Esa es la alquimia interna: transformas la oscuridad en comprensión, el miedo en libertad, la duda en expansión.

Cada vez que eliges observar un pensamiento en vez de seguirlo, recuperas un fragmento de tu poder.

Seguirás siendo esclavo de tu mente... hasta que recuerdes que tú eres quien elige qué pensamiento sostener.

Y si algo he aprendido con el tiempo es que no hace falta una lona para montar un circo. Basta con un correo electrónico y registro en toda plataforma digital existente.

Y sí, me llegó el pantallazo.

Porque por más que intenten jugar en la sombra, la luz siempre encuentra una rendija. Siempre hay alguien que lo ve, alguien que lo reenvía, alguien que, sin comerlo ni beberlo, me hace protagonista de conversaciones en grupos que ni sabía que existían. Y ahí estaba yo, otra vez en el foco, sin estar, sin mirar, sin figurar.
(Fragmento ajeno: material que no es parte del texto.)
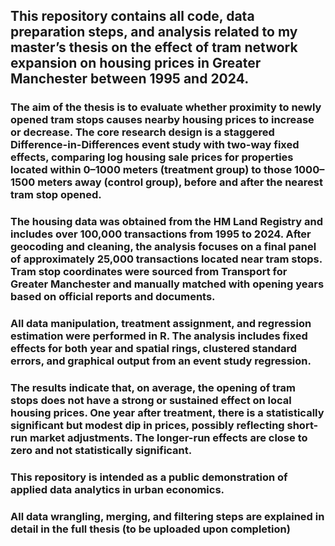 ## This repository contains all code, data preparation steps, and analysis related to my master’s thesis on the effect of tram network expansion on housing prices in Greater Manchester between 1995 and 2024.

### The aim of the thesis is to evaluate whether proximity to newly opened tram stops causes nearby housing prices to increase or decrease. The core research design is a staggered Difference-in-Differences event study with two-way fixed effects, comparing log housing sale prices for properties located within 0–1000 meters (treatment group) to those 1000–1500 meters away (control group), before and after the nearest tram stop opened.

### The housing data was obtained from the HM Land Registry and includes over 100,000 transactions from 1995 to 2024. After geocoding and cleaning, the analysis focuses on a final panel of approximately 25,000 transactions located near tram stops. Tram stop coordinates were sourced from Transport for Greater Manchester and manually matched with opening years based on official reports and documents.

### All data manipulation, treatment assignment, and regression estimation were performed in R. The analysis includes fixed effects for both year and spatial rings, clustered standard errors, and graphical output from an event study regression.

### The results indicate that, on average, the opening of tram stops does not have a strong or sustained effect on local housing prices. One year after treatment, there is a statistically significant but modest dip in prices, possibly reflecting short-run market adjustments. The longer-run effects are close to zero and not statistically significant.

### This repository is intended as a public demonstration of applied data analytics in urban economics.

### All data wrangling, merging, and filtering steps are explained in detail in the full thesis (to be uploaded upon completion)
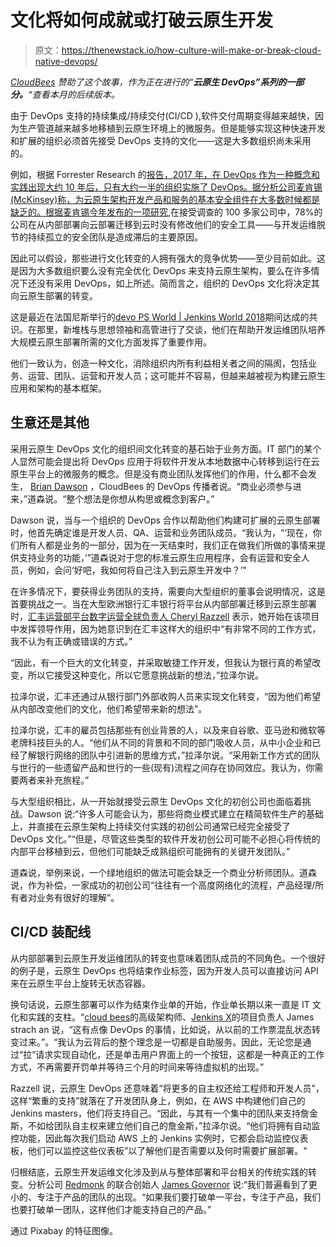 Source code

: # 文化将如何成就或打破云原生开发

> 原文：<https://thenewstack.io/how-culture-will-make-or-break-cloud-native-devops/>

*[CloudBees](https://www.cloudbees.com/) 赞助了这个故事，作为正在进行的“**云原生 DevOps”系列的一部分。**“查看本月的后续版本。*

由于 DevOps 支持的持续集成/持续交付(CI/CD ),软件交付周期变得越来越快，因为生产管道越来越多地移植到云原生环境上的微服务。但是能够实现这种快速开发和扩展的组织必须首先接受 DevOps 支持的文化——这是大多数组织尚未采用的。

例如，根据 Forrester Research 的[报告，2017 年，在 DevOps 作为一种概念和实践出现大约 10 年后，只有大约一半的组织实施了 DevOps。据分析公司麦肯锡(McKinsey)称，为云原生架构开发产品和服务的基本安全组件在大多数时候都是缺乏的。根据麦肯锡今年发布的一项研究](https://go.forrester.com/blogs/2018-the-year-of-enterprise-devops/),在接受调查的 100 多家公司中，78%的公司在从内部部署向云部署迁移到云时没有修改他们的安全工具——与开发运维脱节的持续孤立的安全团队是造成滞后的主要原因。

因此可以假设，那些进行文化转变的人拥有强大的竞争优势——至少目前如此。这是因为大多数组织要么没有完全优化 DevOps 来支持云原生架构，要么在许多情况下还没有采用 DevOps，如上所述。简而言之，组织的 DevOps 文化将决定其向云原生部署的转变。

这是最近在法国尼斯举行的[devo PS World | Jenkins World 2018](https://www.cloudbees.com/devops-world/nice)期间达成的共识。在那里，新堆栈与思想领袖和高管进行了交谈，他们在帮助开发运维团队培养大规模云原生部署所需的文化方面发挥了重要作用。

他们一致认为，创造一种文化，消除组织内所有利益相关者之间的隔阂，包括业务、运营、团队、运营和开发人员；这可能并不容易，但越来越被视为构建云原生应用和架构的基本框架。

## 生意还是其他

采用云原生 DevOps 文化的组织间文化转变的基石始于业务方面。IT 部门的某个人显然可能会提出将 DevOps 应用于将软件开发从本地数据中心转移到运行在云原生平台上的微服务的概念。但是没有商业团队发挥他们的作用，什么都不会发生， [Brian Dawson](https://www.linkedin.com/in/bvdawson/) ，CloudBees 的 DevOps 传播者说。“商业必须参与进来，”道森说。“整个想法是你想从构思或概念到客户。”

Dawson 说，当与一个组织的 DevOps 合作以帮助他们构建可扩展的云原生部署时，他首先确定谁是开发人员、QA、运营和业务团队成员。“我认为，“‘现在，你们所有人都是业务的一部分，因为在一天结束时，我们正在做我们所做的事情来提供支持业务的功能，’”道森说对于您的标准云原生应用程序，会有运营和安全人员，例如，会问‘好吧，我如何将自己注入到云原生开发中？’"

在许多情况下，要获得业务团队的支持，需要向大型组织的董事会说明情况，这是首要挑战之一。当在大型欧洲银行汇丰银行将平台从内部部署迁移到云原生部署时，[汇丰运营部平台数字运营全球负责人 Cheryl Razzell](https://uk.linkedin.com/in/cherylrazzell) 表示，她开始在该项目中发挥领导作用，因为她意识到在汇丰这样大的组织中“有非常不同的工作方式，我不认为有正确或错误的方式。”

“因此，有一个巨大的文化转变，并采取敏捷工作开发，但我认为银行真的希望改变，所以它接受这种变化，所以它愿意挑战新的想法，”拉泽尔说。

拉泽尔说，汇丰还通过从银行部门外部收购人员来实现文化转变，“因为他们希望从内部改变他们的文化，他们希望带来新的想法”。

拉泽尔说，汇丰的雇员包括那些有创业背景的人，以及来自谷歌、亚马逊和微软等老牌科技巨头的人。“他们从不同的背景和不同的部门吸收人员，从中小企业和已经了解银行网络的团队中引进新的思维方式，”拉泽尔说。“采用新工作方式的团队与世行的一些遗留产品和世行的一些(现有)流程之间存在协同效应。我认为，你需要两者来补充旅程。”

与大型组织相比，从一开始就接受云原生 DevOps 文化的初创公司也面临着挑战。Dawson 说:“许多人可能会认为，那些将商业模式建立在精简软件生产的基础上，并直接在云原生架构上持续交付实践的初创公司通常已经完全接受了 DevOps 文化。”“但是，尽管这些类型的软件开发初创公司可能不必担心将传统的内部平台移植到云，但他们可能缺乏成熟组织可能拥有的关键开发团队。”

道森说，举例来说，一个绿地组织的做法可能会缺乏一个商业分析师团队。道森说，作为补偿，一家成功的初创公司“往往有一个高度网络化的流程，产品经理/所有者对业务有很好的理解”。

## CI/CD 装配线

从内部部署到云原生开发运维团队的转变也意味着团队成员的不同角色。一个很好的例子是，云原生 DevOps 也将结束作业标签，因为开发人员可以直接访问 API 来在云原生平台上旋转无状态容器。

换句话说，云原生部署可以作为结束作业单的开始，作业单长期以来一直是 IT 文化和实践的支柱。“[cloud bees](https://www.cloudbees.com/)的高级架构师、[Jenkins X](https://github.com/jenkins-x)的项目负责人 James strach an 说，“这有点像 DevOps 的事情，比如说，从以前的工作票混乱状态转变过来。”。“我认为云背后的整个理念是一切都是自助服务。因此，无论您是通过“拉”请求实现自动化，还是单击用户界面上的一个按钮，这都是一种真正的工作方式，不再需要开罚单并等待三个月的时间来等待虚拟机的出现。”

Razzell 说，云原生 DevOps 还意味着“将更多的自主权还给工程师和开发人员”，这样“繁重的支持”就落在了开发团队身上，例如，在 AWS 中构建他们自己的 Jenkins masters，他们将支持自己。“因此，与其有一个集中的团队来支持詹金斯，不如给团队自主权来建立他们自己的詹金斯，”拉泽尔说。“他们将拥有自动监控功能，因此每次我们启动 AWS 上的 Jenkins 实例时，它都会启动监控仪表板，他们可以监控这些仪表板”以了解他们是否需要以及何时需要扩展部署。"

归根结底，云原生开发运维文化涉及到从与整体部署和平台相关的传统实践的转变。分析公司 [Redmonk](https://redmonk.com/) 的联合创始人 [James Governor](https://www.linkedin.com/in/jamesgovernor/) 说:“我们普遍看到了更小的、专注于产品的团队的出现。“如果我们要打破单一平台，专注于产品，我们也要打破单一团队，这样他们才能支持自己的产品。”

通过 Pixabay 的特征图像。

<svg xmlns:xlink="http://www.w3.org/1999/xlink" viewBox="0 0 68 31" version="1.1"><title>Group</title> <desc>Created with Sketch.</desc></svg>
Un fenómeno curioso son los archiveros emocionales: personas que guardan momentos ajenos como si fueran pruebas de un drama sentimental en el que nunca participaron.

A veces guardan conversaciones, otras veces fotos… otros guardan en favoritos, el diseño del tatuaje que llevo en la espalda.

Y sí, entiendo el patrón. Lo reconozco porque, en otro tiempo, yo también estuve ahí. También me interesé por quien estuvo antes que yo. Lo tenía presente, aunque no lo dijera. Era una sombra discreta, pero constante, que se colaba en mi relación sin que nadie la invitara.

Así que entiendo que ahora me toque a mí ser esa sombra. Que alguien más me observe como yo observé. Que se pregunte lo que yo me preguntaba.

Recuerdo que entonces me justificaba: disfrazaba todo de preocupación, de interés legítimo, incluso de lealtad. Cualquier excusa para no sentirme tan ridículo.

Pero con el tiempo y la distancia uno se da cuenta: son actos vacíos, autoengaños envueltos en una falsa dignidad.

Y es que al final, por más que nos creamos distintos, los patrones se repiten. Se repiten siempre. Solo cambia el reparto. Y luego, claro, vendrán las quejas:

“Es que la gente habla…”

La gente no habla. Es que no paras de darles el guion, escena por escena.

Pero bueno, como dijo el gran Freddie Mercury: “The show must go on”.